Optionally, the weight for the second view sequence predicted with the increase of prediction time, the viewpoint trace model w₂It is gradually reduced.

Compared with prior art, the present invention have it is following the utility model has the advantages that

The user of 360 degree of transmission of video provided by the invention watches view sequence prediction technique, combines circulation nerve net Network learns the long-time dependence between the viewing viewpoint of user's different moments, and user's viewpoint position based on last time is pre- Survey the viewpoint position at following multiple moment；Influence of the video content to viewing viewpoint is considered simultaneously, is predicted based on video content Following view sequence；The influence of Recognition with Recurrent Neural Network and video content to viewing viewpoint is finally integrated, user's future is obtained View sequence is watched, the length of prediction view sequence can be changed according to user's head movement velocity, there is good practicability And scalability.
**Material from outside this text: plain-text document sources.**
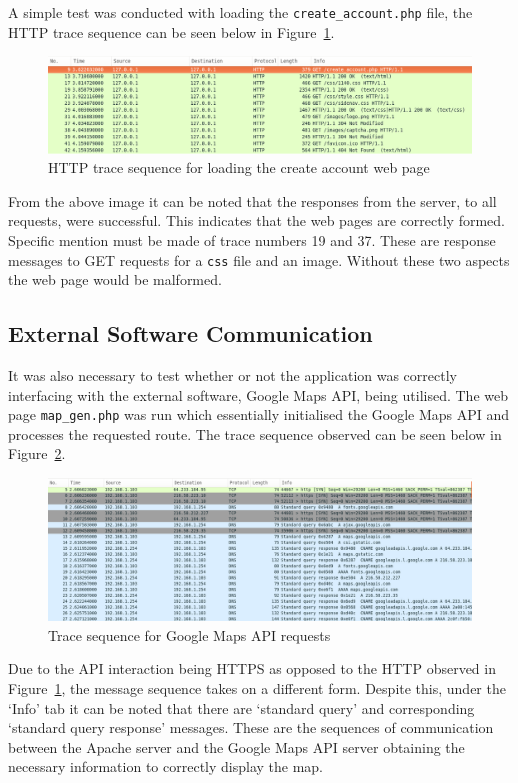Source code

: \documentclass[10pt, a4paper, twocolumn]{scrartcl}
\begin{document}
		A simple test was conducted with loading the \texttt{create\_account.php} file, the HTTP trace sequence can be seen below in Figure~\ref{http_create_account}.
		
		\begin{figure}[h!]
			\centering
			\includegraphics[width = \textwidth]{../images/http_create_account.png}
			\caption{HTTP trace sequence for loading the create account web page}
			\label{http_create_account}
		\end{figure}
		
		From the above image it can be noted that the responses from the server, to all requests, were successful. This indicates that the web pages are correctly formed. Specific mention must be made of trace numbers 19 and 37. These are response messages to GET requests for a \texttt{css} file and an image. Without these two aspects the web page would be malformed.
		
	\subsection{External Software Communication}
	
		It was also necessary to test whether or not the application was correctly interfacing with the external software, Google Maps API, being utilised. The web page \texttt{map\_gen.php} was run which essentially initialised the Google Maps API and processes the requested route. The trace sequence observed can be seen below in Figure~\ref{wireshark_google_maps}.\\
		
		\begin{figure}[h!]
			\centering
			\includegraphics[width = \textwidth]{../images/wireshark_google_maps.png}
			\caption{Trace sequence for Google Maps API requests}
			\label{wireshark_google_maps}
		\end{figure}
		
		Due to the API interaction being HTTPS as opposed to the HTTP observed in Figure~\ref{http_create_account}, the message sequence takes on a different form. Despite this, under the `Info' tab it can be noted that there are `standard query' and corresponding `standard query response' messages. These are the sequences of communication between the Apache server and the Google Maps API server obtaining the necessary information to correctly display the map.
\end{document}
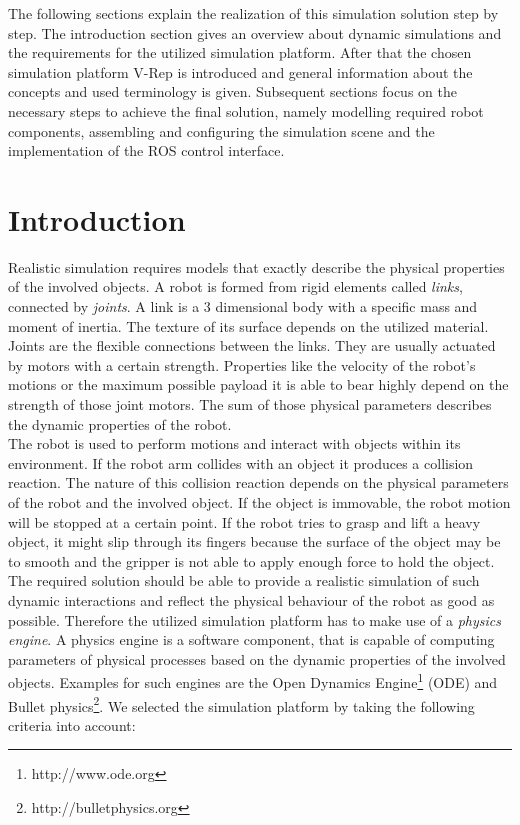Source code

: The following sections explain the realization of this simulation solution step by step. The introduction section gives an overview about dynamic simulations and the requirements for the utilized simulation platform. After that the chosen simulation platform V-Rep is introduced and general information about the concepts and used terminology is given. Subsequent sections focus on the necessary steps to achieve the final solution, namely modelling required robot components, assembling and configuring the simulation scene and the implementation of the ROS control interface.

\section{Introduction}

Realistic simulation requires models that exactly describe the physical properties of the involved objects. A robot is formed from rigid elements called \emph{links}, connected by \emph{joints}. A link is a 3 dimensional body with a specific mass and moment of inertia. The texture of its surface depends on the utilized material. Joints are the flexible connections between the links. They are usually actuated by motors with a certain strength. Properties like the velocity of the robot's motions or the maximum possible payload it is able to bear highly depend on the strength of those joint motors. The sum of those physical parameters describes the dynamic properties of the robot. \\

The robot is used to perform motions and interact with objects within its environment. If the robot arm collides with an object it produces a collision reaction. The nature of this collision reaction depends on the physical parameters of the robot and the involved object. If the object is immovable, the robot motion will be stopped at a certain point. If the robot tries to grasp and lift a heavy object, it might slip through its fingers because the surface of the object may be to smooth and the gripper is not able to apply enough force to hold the object. \\

The required solution should be able to provide a realistic simulation of such dynamic interactions and reflect the physical behaviour of the robot as good as possible. Therefore the utilized simulation platform has to make use of a \emph{physics engine}. A physics engine is a software component, that is capable of computing parameters of physical processes based on the dynamic properties of the involved objects. Examples for such engines are the Open Dynamics Engine\footnote{http://www.ode.org} (ODE) and Bullet physics\footnote{http://bulletphysics.org}. We selected the simulation platform by taking the following criteria into account:

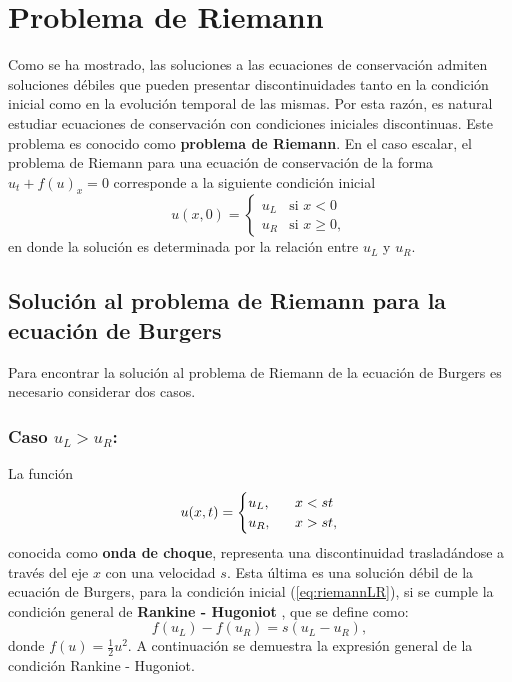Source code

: \section{Problema de Riemann}
Como se ha mostrado, las soluciones a las ecuaciones de conservación admiten soluciones débiles que pueden presentar discontinuidades tanto en la condición inicial como en la evolución temporal de las mismas. Por esta razón, es natural estudiar ecuaciones de conservación con condiciones iniciales discontinuas. Este problema es conocido como \textbf{problema de Riemann}. En el caso escalar, el problema de Riemann para una ecuación de conservación de la forma $u_t + f(u)_x = 0$ corresponde a la siguiente condición inicial
\begin{equation}
	u(x,0) = 
	\begin{cases}
		u_L & \text{si } x < 0 \\
		u_R & \text{si } x \geq 0,
		\label{eq:riemannLR}
	\end{cases}
\end{equation}
en donde la solución es determinada por la relación entre $u_L$ y $u_R$.
\subsection{Solución al problema de Riemann para la ecuación de Burgers}
Para encontrar la solución al problema de Riemann de la ecuación de Burgers es necesario considerar dos casos.
\subsubsection{Caso $u_L > u_R$:}
La función
\begin{equation}
	u(x,t) = 
	\begin{cases}
		u_L, & \hspace{3mm} x < st \\
		u_R, & \hspace{3mm} x > st,		
	\end{cases}\label{eq:solriemannLR}
\end{equation}
conocida como \textbf{onda de choque}, representa una discontinuidad trasladándose a través del eje $x$ con una velocidad $s$. Esta última es una solución débil de la ecuación de Burgers, para la condición inicial (\ref{eq:riemannLR}), si se cumple la condición general de  \textbf{Rankine - Hugoniot} \cite{Cameron}, que se define como:
\begin{equation}
	f(u_L) - f(u_R) = s(u_L - u_R),
	\label{eq:rankinehugo}
\end{equation}
donde $f(u) = \frac{1}{2} u^{2}$. A continuación se demuestra la expresión general de la condición Rankine - Hugoniot.\\

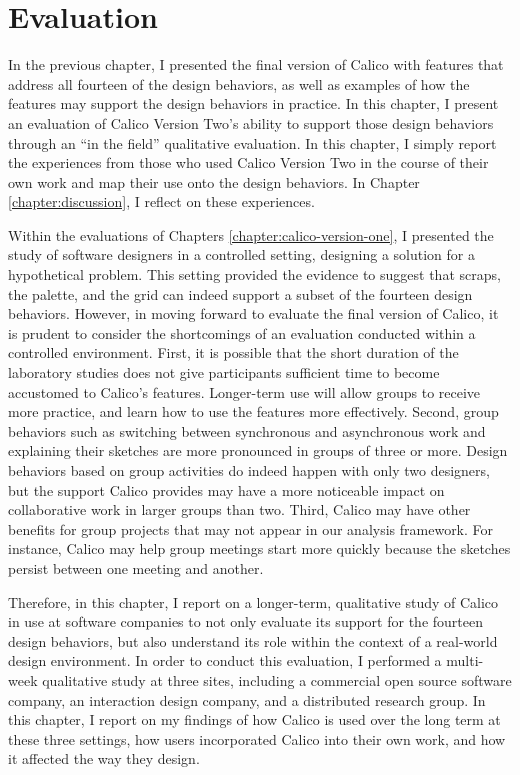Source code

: \chapter{Evaluation}
\label{chapter:evaluation}

In the previous chapter, I presented the final version of Calico with features that address all fourteen of the design behaviors, as well as examples of how the features may support the design behaviors in practice. In this chapter, I present an evaluation of Calico Version Two's ability to support those design behaviors through an ``in the field'' qualitative evaluation. In this chapter, I simply report the experiences from those who used Calico Version Two in the course of their own work and map their use onto the design behaviors. In Chapter \ref{chapter:discussion}, I reflect on these experiences.

Within the evaluations of Chapters \ref{chapter:calico-version-one}, I presented the study of software designers in a controlled setting, designing a solution for a hypothetical problem. This setting provided the evidence to suggest that scraps, the palette, and the grid can indeed support a subset of the fourteen design behaviors. However, in moving forward to evaluate the final version of Calico, it is prudent to consider the shortcomings of an evaluation conducted within a controlled environment. First, it is possible that the short duration of the laboratory studies does not give participants sufficient time to become accustomed to Calico's features. Longer-term use will allow groups to receive more practice, and learn how to use the features more effectively. Second, group behaviors such as switching between synchronous and asynchronous work and explaining their sketches are more pronounced in groups of three or more. Design behaviors based on group activities do indeed happen with only two designers, but the support Calico provides may have a more noticeable impact on collaborative work in larger groups than two. Third, Calico may have other benefits for group projects that may not appear in our analysis framework. For instance, Calico may help group meetings start more quickly because the sketches persist between one meeting and another.

Therefore, in this chapter, I report on a longer-term, qualitative study of Calico in use at software companies to not only evaluate its support for the fourteen design behaviors, but also understand its role within the context of a real-world design environment. In order to conduct this evaluation, I performed a multi-week qualitative study at three sites, including a commercial open source software company, an interaction design company, and a distributed research group. In this chapter, I report on my findings of how Calico is used over the long term at these three settings, how users incorporated Calico into their own work, and how it affected the way they design.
Detailed description of the invention

Upon reading the detailed description of non-limiting embodiments with reference to the following drawings, other feature of the invention, Objects and advantages will become more apparent upon:

Fig. 1 is that the user of 360 degree of transmission of video of application that one embodiment of the invention provides watches view sequence prediction technique System block diagram；

Fig. 2 is the schematic illustration for the view region that one embodiment of the invention provides.

Specific embodiment

The present invention is described in detail combined with specific embodiments below.Following embodiment will be helpful to the technology of this field Personnel further understand the present invention, but the invention is not limited in any way.It should be pointed out that the ordinary skill of this field For personnel, without departing from the inventive concept of the premise, various modifications and improvements can be made.These belong to the present invention Protection scope.

Fig. 1 is that the user of 360 degree of transmission of video of application that one embodiment of the invention provides watches view sequence prediction technique System block diagram, as shown in Figure 1, comprising: the view prediction module based on Recognition with Recurrent Neural Network, the viewpoint based on correlation filter Tracking module, Fusion Module, in which: Recognition with Recurrent Neural Network view prediction module, in conjunction with Recognition with Recurrent Neural Network, study user is different Long-time dependence between the viewing viewpoint at moment, user's viewpoint position prediction following multiple moment based on last time Viewpoint position；Correlation filter viewpoint tracking module, it is contemplated that influence of the video content to viewing viewpoint is proposed based on correlation The viewpoint tracking module of filter explores the relationship between video content and view sequence, following based on video content prediction View sequence；Fusion Module combines the pre- of Recognition with Recurrent Neural Network view prediction module and correlation filter viewpoint tracking module It surveys as a result, two modules mutual supplement with each other's advantages, improve the prediction accuracy of model.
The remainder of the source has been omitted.